Esteticismo vacuo
¿Qué es ser un cineasta ambicioso? ¿Reconstruir la historia del universo? ¿Mostrar el drama que acarrea la muerte de un hijo y mezclarlo con prolijas estampas del Cosmos? ¿Ocuparse de temas supuestamente trascendentes? Los críticos deslumbrados con la última película de Malick (ganadora en la edición 2011 de Cannes), a juzgar por sus argumentos, parecen conocer la respuesta. Para quien escribe, no es más que un producto que se toca el ombligo todo el tiempo. No tengo otra forma de expresar la decepción que me produjo El árbol de la vida, un insufrible regodeo visual montado fragmentariamente que dura más de dos horas y podría ser, por su estética, un trailer de cinco minutos.

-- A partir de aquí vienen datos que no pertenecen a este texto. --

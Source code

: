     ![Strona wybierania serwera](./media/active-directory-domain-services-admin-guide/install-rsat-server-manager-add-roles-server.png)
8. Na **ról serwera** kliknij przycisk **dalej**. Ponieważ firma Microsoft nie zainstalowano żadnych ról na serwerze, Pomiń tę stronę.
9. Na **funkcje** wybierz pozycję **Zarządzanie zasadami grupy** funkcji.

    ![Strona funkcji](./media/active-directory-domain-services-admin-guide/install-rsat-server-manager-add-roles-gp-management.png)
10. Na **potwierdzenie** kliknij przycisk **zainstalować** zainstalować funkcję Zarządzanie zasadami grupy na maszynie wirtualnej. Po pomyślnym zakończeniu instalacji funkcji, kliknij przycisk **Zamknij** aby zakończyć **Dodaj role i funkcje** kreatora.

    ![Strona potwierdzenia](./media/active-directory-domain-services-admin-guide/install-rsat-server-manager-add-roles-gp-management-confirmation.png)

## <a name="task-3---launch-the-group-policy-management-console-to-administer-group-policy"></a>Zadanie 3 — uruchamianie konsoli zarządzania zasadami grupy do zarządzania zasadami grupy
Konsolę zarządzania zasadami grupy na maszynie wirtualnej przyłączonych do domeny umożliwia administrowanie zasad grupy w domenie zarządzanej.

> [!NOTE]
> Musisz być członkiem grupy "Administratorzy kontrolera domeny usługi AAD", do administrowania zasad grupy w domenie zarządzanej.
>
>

La historia (si es que hay una), inspirada acaso en retazos autobiográficos, alterna entre el pasado de una familia americana de los cincuenta y el presente de un integrante (Sean Penn) que revive oníricamente el dolor por la pérdida de uno de los hermanos en medio de rascacielos, signos obvios de una feroz modernidad. Al comienzo, se escucha su voz profiriendo “el mundo está mal… todo es codicia… y cada vez empeora” (¡todo un hallazgo!). Paralelamente, el director introduce una cantidad de imágenes que parten del Big-Bang y marcan un camino evolutivo, es decir, una especie de paraíso sensorial en busca de emociones que, más allá de su preciosismo formal, está vacío de contenido. A diferencia de cineastas como Herzog, capaz de ir a buscar imágenes a los confines del mundo para recontextualizarlas, como parte de una postura radical contra un mundo contaminado de artefactos visuales, Malick elige apoyarse en parafernalias digitales que evocan las presentaciones de PowerPoint que se reciben por correo electrónico. Es difícil permanecer indiferente ante esto en una pantalla de cine, es cierto, pero también es complicado digerir cada plano como si fuera el último, con el abuso de la steadycam y esa sensación de mareo que genera el acercamiento a los personajes con reiterados cortes. Para colmo, la última media hora desemboca en una pobre representación de la muerte que, en todo caso, sustituye algún atisbo de reflexión filosófica por una postal new age.
El árbol de la vida es el cúmulo de ciertos vicios que ya se insinuaban en La delgada línea roja y El nuevo mundo: saturación de la voz en off, los movimientos danzarines de la cámara que asfixian y la meditación sobre temas filosóficos. Es la clase de filmes que tienen la habilidad de promover en los críticos diversas nomenclaturas genéricas: “sinfonía visual, poema sinfónico, melodrama familiar”, entre otras. Una pérdida de tiempo ante una acabada muestra de egocentrismo expresivo.
Me pregunto, tratándose de un director excéntrico y escurridizo, que ha construido un aura de misterio en torno a su figura, que suele aparecer muy poco públicamente, que maneja la cámara para dar indicios de su omnipresencia y nos susurra frases tan trascendentes sobre el universo, que inaugura la película con un enigma bíblico, Malick, ¿no será Dios?